Exercise inputs:
══════════

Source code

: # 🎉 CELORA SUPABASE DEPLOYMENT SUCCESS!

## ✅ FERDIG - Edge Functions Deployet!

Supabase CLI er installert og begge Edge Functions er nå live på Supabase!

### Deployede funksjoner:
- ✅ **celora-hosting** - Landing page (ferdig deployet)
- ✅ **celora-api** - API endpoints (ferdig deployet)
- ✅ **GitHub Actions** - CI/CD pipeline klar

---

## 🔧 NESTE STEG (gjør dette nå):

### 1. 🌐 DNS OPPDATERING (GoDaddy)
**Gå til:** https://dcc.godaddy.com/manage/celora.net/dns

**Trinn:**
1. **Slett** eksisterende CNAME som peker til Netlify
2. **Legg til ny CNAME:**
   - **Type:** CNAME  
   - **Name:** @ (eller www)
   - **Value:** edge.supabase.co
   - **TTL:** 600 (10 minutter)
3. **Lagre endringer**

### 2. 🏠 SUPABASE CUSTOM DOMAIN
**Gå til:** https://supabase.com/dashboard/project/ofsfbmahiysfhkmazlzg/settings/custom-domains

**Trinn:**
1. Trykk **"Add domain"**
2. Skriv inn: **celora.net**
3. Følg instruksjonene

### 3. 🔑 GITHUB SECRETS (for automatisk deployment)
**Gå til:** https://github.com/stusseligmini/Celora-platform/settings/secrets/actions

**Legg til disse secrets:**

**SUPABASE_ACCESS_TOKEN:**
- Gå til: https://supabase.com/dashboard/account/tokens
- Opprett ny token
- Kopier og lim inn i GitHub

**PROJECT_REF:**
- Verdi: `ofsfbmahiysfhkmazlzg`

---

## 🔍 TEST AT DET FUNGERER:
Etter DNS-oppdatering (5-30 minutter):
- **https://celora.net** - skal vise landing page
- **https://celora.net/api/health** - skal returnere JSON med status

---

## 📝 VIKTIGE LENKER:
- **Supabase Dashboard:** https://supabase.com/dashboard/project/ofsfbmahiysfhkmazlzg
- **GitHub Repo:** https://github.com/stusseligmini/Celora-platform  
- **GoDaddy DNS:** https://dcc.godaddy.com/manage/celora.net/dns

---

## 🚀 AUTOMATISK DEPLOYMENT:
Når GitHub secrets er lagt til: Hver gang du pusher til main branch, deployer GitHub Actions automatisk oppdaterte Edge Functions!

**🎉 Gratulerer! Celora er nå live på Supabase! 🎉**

══════════

Problem description: All the records, from the first line to the last: repeat them exactly.

Expected output:
Source code

: # 🎉 CELORA SUPABASE DEPLOYMENT SUCCESS!

## ✅ FERDIG - Edge Functions Deployet!

Supabase CLI er installert og begge Edge Functions er nå live på Supabase!

### Deployede funksjoner:
- ✅ **celora-hosting** - Landing page (ferdig deployet)
- ✅ **celora-api** - API endpoints (ferdig deployet)
- ✅ **GitHub Actions** - CI/CD pipeline klar

---

## 🔧 NESTE STEG (gjør dette nå):

### 1. 🌐 DNS OPPDATERING (GoDaddy)
**Gå til:** https://dcc.godaddy.com/manage/celora.net/dns

**Trinn:**
1. **Slett** eksisterende CNAME som peker til Netlify
2. **Legg til ny CNAME:**
   - **Type:** CNAME  
   - **Name:** @ (eller www)
   - **Value:** edge.supabase.co
   - **TTL:** 600 (10 minutter)
3. **Lagre endringer**

### 2. 🏠 SUPABASE CUSTOM DOMAIN
**Gå til:** https://supabase.com/dashboard/project/ofsfbmahiysfhkmazlzg/settings/custom-domains

**Trinn:**
1. Trykk **"Add domain"**
2. Skriv inn: **celora.net**
3. Følg instruksjonene

### 3. 🔑 GITHUB SECRETS (for automatisk deployment)
**Gå til:** https://github.com/stusseligmini/Celora-platform/settings/secrets/actions

**Legg til disse secrets:**

**SUPABASE_ACCESS_TOKEN:**
- Gå til: https://supabase.com/dashboard/account/tokens
- Opprett ny token
- Kopier og lim inn i GitHub

**PROJECT_REF:**
- Verdi: `ofsfbmahiysfhkmazlzg`

---

## 🔍 TEST AT DET FUNGERER:
Etter DNS-oppdatering (5-30 minutter):
- **https://celora.net** - skal vise landing page
- **https://celora.net/api/health** - skal returnere JSON med status

---

## 📝 VIKTIGE LENKER:
- **Supabase Dashboard:** https://supabase.com/dashboard/project/ofsfbmahiysfhkmazlzg
- **GitHub Repo:** https://github.com/stusseligmini/Celora-platform  
- **GoDaddy DNS:** https://dcc.godaddy.com/manage/celora.net/dns

---

## 🚀 AUTOMATISK DEPLOYMENT:
Når GitHub secrets er lagt til: Hver gang du pusher til main branch, deployer GitHub Actions automatisk oppdaterte Edge Functions!

**🎉 Gratulerer! Celora er nå live på Supabase! 🎉**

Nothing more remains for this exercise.